So far, we have considered the cumulative distribution function as the main way to describe a random variable. However, for a large class of important models, the probability density function (pdf) is an important alternative characterization.
To understand the distinction between the cdf and pdf, we need the notion of probability. In the context of random variables, probability simply means the likelihood that the random outcome falls within a certain range of values, normalized to a number between 0 and 1. For example, let's consider the example of women's heights discussed in the previous section. We concluded that 42.8% of women have a height between 63 inches and 68 inches. An alternative way to express this is to say that, for the random variable that represents women's heights, the probability that the outcome is between 63 and 68 is .428.
The main distinction between the cdf and pdf is the way probabilities are represented by each of them:
- For a cdf, the probability that the outcome is in a range is computed as the difference between the values of the cdf at the endpoints of the range
- For a pdf, the probability that the outcome is in a range is computed as the area under the curve determined by the range
To clarify these concepts, let's consider the following figure:
This figure displays both the cdf and pdf for a standard Normal distribution. In both figures, we have a range of values on the horizontal axis defined by the values a and b. The figure graphically illustrates the probability that the outcome falls in this range in each case:
- In the case of the cdf, the probability is given by F(b)-F(a), which corresponds to the length of the highlighted segment on the y axis
- In the case of the cdf, the probability is given by the area bound by the curve between the values a and b
This observation actually explains why the cdf is more useful computationally. To compute the probability using the cdf, all we need is the difference between two values, while to do the same calculation using the pdf, it is necessary to find the value of an area. As this is not a simple shape, we need calculus to compute the area. In fact, in the case of the Normal distribution, this is an area that cannot be computed even by the methods usually seen in calculus courses! Of course, this complexity still exists when we do computations in Python, but the details are fortunately hidden from us.
This is a good time to mention briefly how the pdf is related to significant characteristics of a distribution such as mean and standard deviation.
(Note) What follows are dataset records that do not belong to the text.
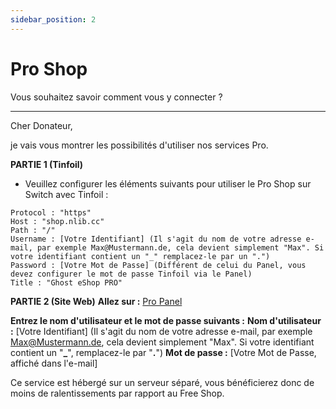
 ```yaml
---
sidebar_position: 2
---
```


# Pro Shop
Vous souhaitez savoir comment vous y connecter ?

---

Cher Donateur,

je vais vous montrer les possibilités d'utiliser nos services Pro.

**PARTIE 1 (Tinfoil)**
- Veuillez configurer les éléments suivants pour utiliser le Pro Shop sur Switch avec Tinfoil :

```
Protocol : "https"
Host : "shop.nlib.cc"
Path : "/"
Username : [Votre Identifiant] (Il s'agit du nom de votre adresse e-mail, par exemple Max@Mustermann.de, cela devient simplement "Max". Si votre identifiant contient un "_" remplacez-le par un ".")
Password : [Votre Mot de Passe] (Différent de celui du Panel, vous devez configurer le mot de passe Tinfoil via le Panel)
Title : "Ghost eShop PRO"
```

**PARTIE 2 (Site Web)**
**Allez sur :** [Pro Panel](https://pro.nlib.cc)

**Entrez le nom d'utilisateur et le mot de passe suivants :**
**Nom d'utilisateur :** [Votre Identifiant] (Il s'agit du nom de votre adresse e-mail, par exemple Max@Mustermann.de, cela devient simplement "Max". Si votre identifiant contient un "**_**", remplacez-le par "**.**")
**Mot de passe :** [Votre Mot de Passe, affiché dans l'e-mail]

Ce service est hébergé sur un serveur séparé, vous bénéficierez donc de moins de ralentissements par rapport au Free Shop.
When talking about a random variable, the notion of average is technically called the expected value or mean of the random variable. Intuitively, this is the average of the values that we expect to see if a large number of trials with the same distribution is observed. Likewise, the variance of the random variable is the average squared deviation from the mean.
Finally, the standard deviation is the square root of the variance. Unfortunately, to give a mathematical definition of these notions for a continuous random variable, we again need calculus. As this book concentrates on the practical application of Python to data analysis, we will be content with the intuitive meaning of these concepts and let the computer do the dirty computational work under the hood.
We finalize by pointing out that we have, in this section, concentrated on a continuous distribution characterized by a smooth cdf. On the other extreme are discrete distributions, which have a cdf that looks like a staircase, much like the examples seen in the previous section. Discrete random variables cannot be represented by a pdf. Instead, they are defined in terms of a probability mass function (pmf). An example of a discrete random variable is considered in the next section.